*** MATERIALS PROVIDED ***

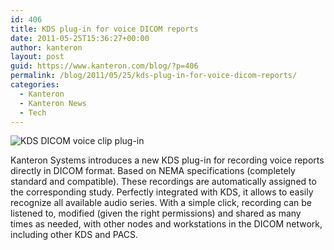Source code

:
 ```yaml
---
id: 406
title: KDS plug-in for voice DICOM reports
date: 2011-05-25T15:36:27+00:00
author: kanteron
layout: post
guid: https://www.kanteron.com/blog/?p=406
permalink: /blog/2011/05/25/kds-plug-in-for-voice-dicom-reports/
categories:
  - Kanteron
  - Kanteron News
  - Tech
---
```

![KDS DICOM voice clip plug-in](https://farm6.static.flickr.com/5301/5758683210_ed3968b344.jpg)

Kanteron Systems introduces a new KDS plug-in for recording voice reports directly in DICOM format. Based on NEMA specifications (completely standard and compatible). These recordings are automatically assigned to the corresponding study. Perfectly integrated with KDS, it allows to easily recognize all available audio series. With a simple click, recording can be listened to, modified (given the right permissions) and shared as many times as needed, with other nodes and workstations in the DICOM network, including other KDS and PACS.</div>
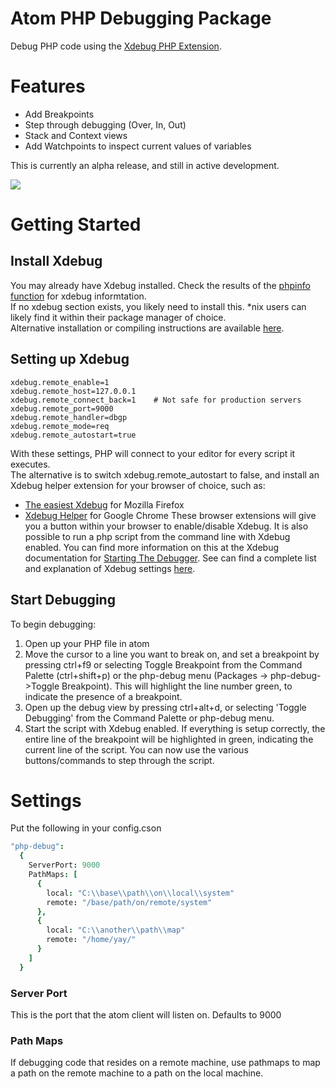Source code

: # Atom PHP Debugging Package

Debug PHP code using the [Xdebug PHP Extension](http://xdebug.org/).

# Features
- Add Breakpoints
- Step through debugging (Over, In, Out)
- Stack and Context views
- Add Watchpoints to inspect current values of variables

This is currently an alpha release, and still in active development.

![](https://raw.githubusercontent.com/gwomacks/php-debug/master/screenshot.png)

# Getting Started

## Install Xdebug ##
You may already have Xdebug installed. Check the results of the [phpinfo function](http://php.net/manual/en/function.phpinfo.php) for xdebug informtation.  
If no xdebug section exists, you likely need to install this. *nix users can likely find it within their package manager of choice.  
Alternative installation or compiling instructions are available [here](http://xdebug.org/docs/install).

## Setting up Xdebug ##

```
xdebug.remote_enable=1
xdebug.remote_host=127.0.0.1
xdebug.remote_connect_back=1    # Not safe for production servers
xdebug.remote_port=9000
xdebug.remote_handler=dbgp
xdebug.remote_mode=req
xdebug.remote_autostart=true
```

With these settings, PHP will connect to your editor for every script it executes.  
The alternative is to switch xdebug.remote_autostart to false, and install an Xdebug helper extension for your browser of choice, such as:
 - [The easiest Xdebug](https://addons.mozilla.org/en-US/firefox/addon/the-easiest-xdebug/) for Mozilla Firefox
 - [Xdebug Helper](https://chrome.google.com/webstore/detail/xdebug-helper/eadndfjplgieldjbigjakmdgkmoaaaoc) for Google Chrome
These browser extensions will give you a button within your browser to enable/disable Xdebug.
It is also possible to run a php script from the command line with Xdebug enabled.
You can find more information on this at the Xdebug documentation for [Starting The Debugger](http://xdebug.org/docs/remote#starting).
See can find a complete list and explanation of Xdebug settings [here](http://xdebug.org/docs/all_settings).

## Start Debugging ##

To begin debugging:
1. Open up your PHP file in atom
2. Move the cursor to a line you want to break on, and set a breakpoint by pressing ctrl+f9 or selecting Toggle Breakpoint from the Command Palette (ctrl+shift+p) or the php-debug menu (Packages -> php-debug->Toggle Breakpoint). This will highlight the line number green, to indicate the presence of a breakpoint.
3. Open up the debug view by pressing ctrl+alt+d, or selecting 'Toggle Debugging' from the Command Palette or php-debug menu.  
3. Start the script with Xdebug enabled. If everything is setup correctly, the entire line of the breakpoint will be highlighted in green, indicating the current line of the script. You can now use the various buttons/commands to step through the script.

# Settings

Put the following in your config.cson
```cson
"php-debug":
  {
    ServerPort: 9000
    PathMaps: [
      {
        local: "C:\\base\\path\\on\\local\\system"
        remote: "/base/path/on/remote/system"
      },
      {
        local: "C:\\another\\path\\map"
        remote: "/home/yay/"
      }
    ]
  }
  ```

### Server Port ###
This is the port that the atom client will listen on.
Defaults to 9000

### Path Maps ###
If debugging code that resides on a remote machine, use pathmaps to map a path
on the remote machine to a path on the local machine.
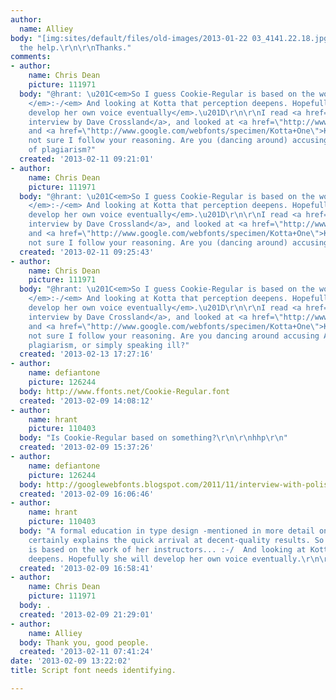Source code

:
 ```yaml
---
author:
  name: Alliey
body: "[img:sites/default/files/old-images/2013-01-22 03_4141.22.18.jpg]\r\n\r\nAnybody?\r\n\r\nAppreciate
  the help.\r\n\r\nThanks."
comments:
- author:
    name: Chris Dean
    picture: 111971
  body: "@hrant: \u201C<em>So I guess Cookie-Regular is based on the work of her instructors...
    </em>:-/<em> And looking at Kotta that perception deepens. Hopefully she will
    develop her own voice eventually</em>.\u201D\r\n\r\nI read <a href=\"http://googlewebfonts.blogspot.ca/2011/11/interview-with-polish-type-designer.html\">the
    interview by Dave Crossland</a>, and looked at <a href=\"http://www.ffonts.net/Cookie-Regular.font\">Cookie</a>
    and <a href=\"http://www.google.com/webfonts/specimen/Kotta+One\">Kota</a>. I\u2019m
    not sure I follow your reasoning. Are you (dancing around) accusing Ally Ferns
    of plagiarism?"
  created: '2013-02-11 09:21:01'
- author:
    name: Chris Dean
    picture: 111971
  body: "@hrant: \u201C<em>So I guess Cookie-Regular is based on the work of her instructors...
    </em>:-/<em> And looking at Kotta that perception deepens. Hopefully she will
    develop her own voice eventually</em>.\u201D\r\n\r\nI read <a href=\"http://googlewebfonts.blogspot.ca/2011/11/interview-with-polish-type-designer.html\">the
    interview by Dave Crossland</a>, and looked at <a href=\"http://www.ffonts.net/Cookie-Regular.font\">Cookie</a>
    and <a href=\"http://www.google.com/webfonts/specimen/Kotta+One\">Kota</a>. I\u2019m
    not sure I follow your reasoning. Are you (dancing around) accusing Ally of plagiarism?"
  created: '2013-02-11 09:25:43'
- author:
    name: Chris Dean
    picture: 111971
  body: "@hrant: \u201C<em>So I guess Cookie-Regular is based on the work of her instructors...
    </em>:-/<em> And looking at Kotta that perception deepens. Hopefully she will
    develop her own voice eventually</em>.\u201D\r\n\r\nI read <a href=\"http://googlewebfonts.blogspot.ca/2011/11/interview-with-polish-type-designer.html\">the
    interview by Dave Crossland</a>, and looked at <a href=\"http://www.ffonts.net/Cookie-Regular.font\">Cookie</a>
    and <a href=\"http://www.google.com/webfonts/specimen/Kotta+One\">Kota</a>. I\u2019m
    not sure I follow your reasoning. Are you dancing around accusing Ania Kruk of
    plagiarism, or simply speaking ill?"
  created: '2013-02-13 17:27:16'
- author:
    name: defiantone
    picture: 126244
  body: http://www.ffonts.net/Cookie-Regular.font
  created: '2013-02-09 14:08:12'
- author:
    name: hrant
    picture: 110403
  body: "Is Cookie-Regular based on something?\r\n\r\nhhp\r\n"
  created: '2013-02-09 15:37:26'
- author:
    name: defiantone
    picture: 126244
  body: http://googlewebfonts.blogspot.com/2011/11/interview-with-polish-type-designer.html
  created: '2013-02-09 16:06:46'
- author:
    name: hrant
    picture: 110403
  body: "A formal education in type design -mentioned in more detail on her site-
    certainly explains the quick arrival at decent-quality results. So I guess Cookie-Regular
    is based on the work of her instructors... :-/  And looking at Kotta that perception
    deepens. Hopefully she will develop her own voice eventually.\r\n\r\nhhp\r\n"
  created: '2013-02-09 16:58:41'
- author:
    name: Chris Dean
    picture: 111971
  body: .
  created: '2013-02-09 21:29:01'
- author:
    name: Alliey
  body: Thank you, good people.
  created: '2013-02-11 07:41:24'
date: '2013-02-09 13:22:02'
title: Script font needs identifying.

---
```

*** End of MATERIALS PROVIDED ***

> _EXERCISE BRIEF_: Take the records above and return, word for word, only the lines that fall from the line with "## Install Xdebug ##" to the line with "With these settings, PHP", both of them included.

> _ANSWER TO THE EXERCISE_:
## Install Xdebug ##
You may already have Xdebug installed. Check the results of the [phpinfo function](http://php.net/manual/en/function.phpinfo.php) for xdebug informtation.  
If no xdebug section exists, you likely need to install this. *nix users can likely find it within their package manager of choice.  
Alternative installation or compiling instructions are available [here](http://xdebug.org/docs/install).

## Setting up Xdebug ##

```
xdebug.remote_enable=1
xdebug.remote_host=127.0.0.1
xdebug.remote_connect_back=1    # Not safe for production servers
xdebug.remote_port=9000
xdebug.remote_handler=dbgp
xdebug.remote_mode=req
xdebug.remote_autostart=true
```

With these settings, PHP will connect to your editor for every script it executes.  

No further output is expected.